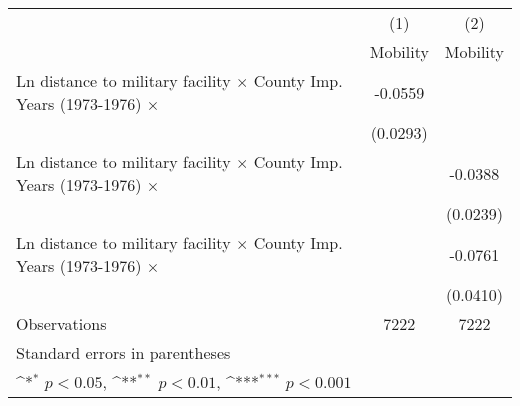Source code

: {
\def\sym#1{\ifmmode^{#1}\else\(^{#1}\)\fi}
\begin{tabular}{l*{2}{c}}
\hline\hline
                    &\multicolumn{1}{c}{(1)}&\multicolumn{1}{c}{(2)}\\
                    &\multicolumn{1}{c}{Mobility}&\multicolumn{1}{c}{Mobility}\\
\hline
Ln distance to military facility $\times$ County Imp. Years (1973-1976) $\times$&     -0.0559         &                     \\
                    &    (0.0293)         &                     \\
[1em]
Ln distance to military facility $\times$ County Imp. Years (1973-1976) $\times$&                     &     -0.0388         \\
                    &                     &    (0.0239)         \\
[1em]
Ln distance to military facility $\times$ County Imp. Years (1973-1976) $\times$&                     &     -0.0761         \\
                    &                     &    (0.0410)         \\
\hline
Observations        &        7222         &        7222         \\
\hline\hline
\multicolumn{3}{l}{\footnotesize Standard errors in parentheses}\\
\multicolumn{3}{l}{\footnotesize \sym{*} \(p<0.05\), \sym{**} \(p<0.01\), \sym{***} \(p<0.001\)}\\
\end{tabular}
}
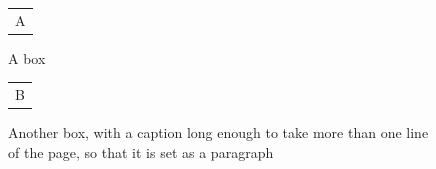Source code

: \documentclass{article}
\begin{document}
\begin{figure}[h]
\centering
\begin{tabular}{c}A\end{tabular}
\caption{A box}
\end{figure}
\begin{figure}[h]
\centering
\begin{tabular}{c}B\end{tabular}
\caption{Another box, with a caption long enough to take more than one line of the page, so that it is set as a paragraph}
\end{figure}
\end{document}
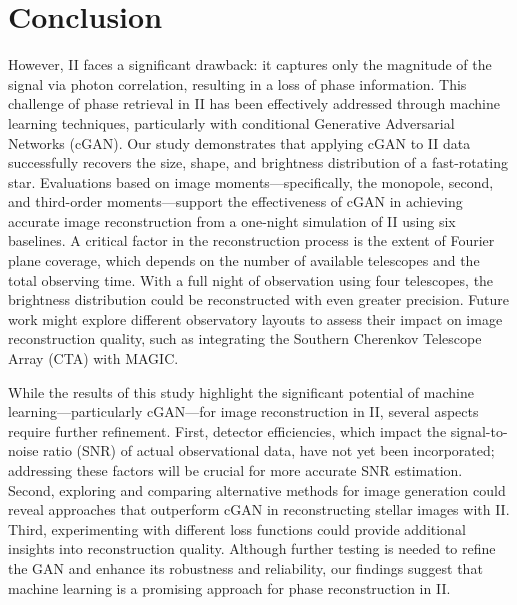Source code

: \section{Conclusion}

However, II faces a significant drawback: it captures only the magnitude of the signal via photon correlation, resulting in a loss of phase information. This challenge of phase retrieval in II has been effectively addressed through machine learning techniques, particularly with conditional Generative Adversarial Networks (cGAN). Our study demonstrates that applying cGAN to II data successfully recovers the size, shape, and brightness distribution of a fast-rotating star. Evaluations based on image moments—specifically, the monopole, second, and third-order moments—support the effectiveness of cGAN in achieving accurate image reconstruction from a one-night simulation of II using six baselines. A critical factor in the reconstruction process is the extent of Fourier plane coverage, which depends on the number of available telescopes and the total observing time. With a full night of observation using four telescopes, the brightness distribution could be reconstructed with even greater precision. Future work might explore different observatory layouts to assess their impact on image reconstruction quality, such as integrating the Southern Cherenkov Telescope Array (CTA) with MAGIC.

While the results of this study highlight the significant potential of machine learning—particularly cGAN—for image reconstruction in II, several aspects require further refinement. First, detector efficiencies, which impact the signal-to-noise ratio (SNR) of actual observational data, have not yet been incorporated; addressing these factors will be crucial for more accurate SNR estimation. Second, exploring and comparing alternative methods for image generation could reveal approaches that outperform cGAN in reconstructing stellar images with II. Third, experimenting with different loss functions could provide additional insights into reconstruction quality. Although further testing is needed to refine the GAN and enhance its robustness and reliability, our findings suggest that machine learning is a promising approach for phase reconstruction in II.
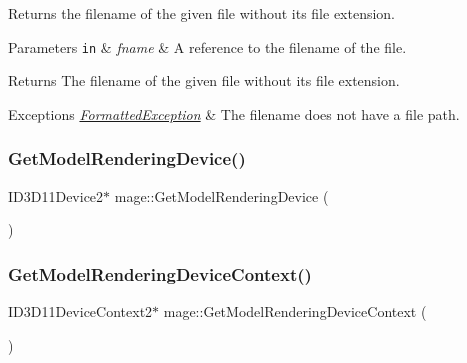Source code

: Returns the filename of the given file without its file extension.


\begin{DoxyParams}[1]{Parameters}
\mbox{\tt in}  & {\em fname} & A reference to the filename of the file. \\
\hline
\end{DoxyParams}
\begin{DoxyReturn}{Returns}
The filename of the given file without its file extension. 
\end{DoxyReturn}

\begin{DoxyExceptions}{Exceptions}
{\em \hyperlink{structmage_1_1_formatted_exception}{Formatted\+Exception}} & The filename does not have a file path. \\
\hline
\end{DoxyExceptions}
\hypertarget{namespacemage_aca16dcb4637f074bb6e33d4ba7929686}{}\label{namespacemage_aca16dcb4637f074bb6e33d4ba7929686} 
\subsubsection{\texorpdfstring{Get\+Model\+Rendering\+Device()}{GetModelRenderingDevice()}}
{\footnotesize\ttfamily I\+D3\+D11\+Device2$\ast$ mage\+::\+Get\+Model\+Rendering\+Device (\begin{DoxyParamCaption}{ }\end{DoxyParamCaption})}

\hypertarget{namespacemage_a1d373a08e09ec19944bf23feb4688b7e}{}\label{namespacemage_a1d373a08e09ec19944bf23feb4688b7e} 
\subsubsection{\texorpdfstring{Get\+Model\+Rendering\+Device\+Context()}{GetModelRenderingDeviceContext()}}
{\footnotesize\ttfamily I\+D3\+D11\+Device\+Context2$\ast$ mage\+::\+Get\+Model\+Rendering\+Device\+Context (\begin{DoxyParamCaption}{ }\end{DoxyParamCaption})}

\hypertarget{namespacemage_a51b4df46661a9038c0d2a14cb3fbe483}{}\label{namespacemage_a51b4df46661a9038c0d2a14cb3fbe483} 
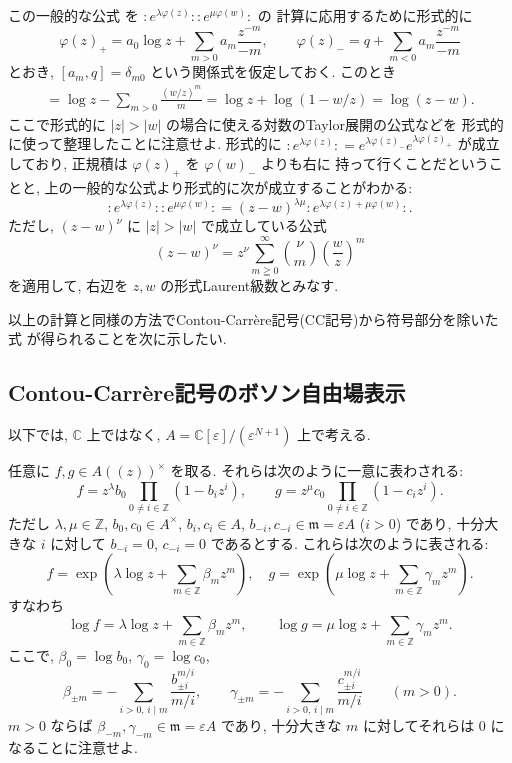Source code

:\documentclass[12pt,twoside]{jarticle}
\newcommand\Z{{\mathbb Z}} %
\newcommand\C{{\mathbb C}} %
\theoremstyle{definition} %
\theoremstyle{definition} %
\theoremstyle{definition} %
\numberwithin{theorem}{section}
\numberwithin{equation}{section}
\numberwithin{figure}{section}
\numberwithin{table}{section}
\newcommand\eps{\varepsilon}
\newcommand\m{{\mathfrak m}}
\newcommand\np[1]{{:}{#1}{:}}
\begin{document}
この一般的な公式
を $\np{e^{\lambda\varphi(z)}}\np{e^{\mu\varphi(w)}}$ の
計算に応用するために形式的に
\[
\varphi(z)_+ = a_0\log z + \sum_{m>0} a_m \frac{z^{-m}}{-m}, \qquad
\varphi(z)_- = q         + \sum_{m<0} a_m \frac{z^{-m}}{-m}
\]
とおき, $[a_m,q]=\delta_{m0}$ という関係式を仮定しておく. このとき
\begin{align*}
[\varphi_+(z), \varphi_-(w)]
= \log z - \sum_{m>0}\frac{(w/z)^m}{m}
= \log z + \log(1-w/z)
= \log(z-w). 
\end{align*}
ここで形式的に $|z|>|w|$ の場合に使える対数のTaylor展開の公式などを
形式的に使って整理したことに注意せよ. 
形式的に $\np{e^{\lambda\varphi(z)}}=e^{\lambda\varphi(z)_-}e^{\lambda\varphi(z)_+}$
が成立しており, 正規積は $\varphi(z)_+$ を $\varphi(w)_-$ よりも右に
持って行くことだということと, 上の一般的な公式より形式的に次が成立することがわかる:
\[
\np{e^{\lambda\varphi(z)}}\np{e^{\mu\varphi(w)}}
=(z-w)^{\lambda\mu}\np{e^{\lambda\varphi(z)+\mu\varphi(w)}}.
\]
ただし, $(z-w)^\nu$ に $|z|>|w|$ で成立している公式
\[
(z-w)^\nu
= z^\nu\sum_{m\geqq 0}^\infty \binom{\nu}{m} \left(\frac{w}{z}\right)^m
\]
を適用して, 右辺を $z,w$ の形式Laurent級数とみなす.

以上の計算と同様の方法でContou-Carr\`ere記号(CC記号)から符号部分を除いた式
が得られることを次に示したい.


\subsection{Contou-Carr\`ere記号のボソン自由場表示}

以下では, $\C$ 上ではなく, $A=\C[\eps]/(\eps^{N+1})$ 上で考える.

任意に $f,g\in A((z))^\times$ を取る.
それらは次のように一意に表わされる:
\[
f = z^\lambda b_0\prod_{0\ne i\in\Z}(1-b_i z^i), \qquad
g = z^\mu     c_0\prod_{0\ne i\in\Z}(1-c_i z^i).
\]
ただし $\lambda,\mu\in\Z$, $b_0,c_0\in A^\times$,
$b_i,c_i\in A$, $b_{-i},c_{-i}\in\m=\eps A$ ($i>0$) であり,
十分大きな $i$ に対して $b_{-i}=0$, $c_{-i}=0$ であるとする.
これらは次のように表される:
\[
f = \exp\left(\lambda\log z+\sum_{m\in\Z} \beta_m  z^m \right), \quad
g = \exp\left(\mu\log z    +\sum_{m\in\Z} \gamma_m z^m \right).
\]
すなわち
\[
\log f = \lambda\log z+\sum_{m\in\Z} \beta_m  z^m, \qquad
\log g = \mu\log z    +\sum_{m\in\Z} \gamma_m z^m.
\]
ここで, $\beta_0=\log b_0$, $\gamma_0=\log c_0$, 
\[
\beta_{\pm m}  = - \sum_{i>0,\, i\mid m}\frac{b_{\pm i}^{m/i}}{m/i}, \qquad
\gamma_{\pm m} = - \sum_{i>0,\, i\mid m}\frac{c_{\pm i}^{m/i}}{m/i}
\qquad (m>0).
\]
$m>0$ ならば $\beta_{-m},\gamma_{-m}\in\m=\eps A$ であり, 
十分大きな $m$ に対してそれらは $0$ になることに注意せよ. 
\end{document}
══════
* WHAT YOU WILL DO *
For every line in the listing above that holds "mathbb", add one to a tally, and give that tally alone.

* EXPECTED ANSWER *
2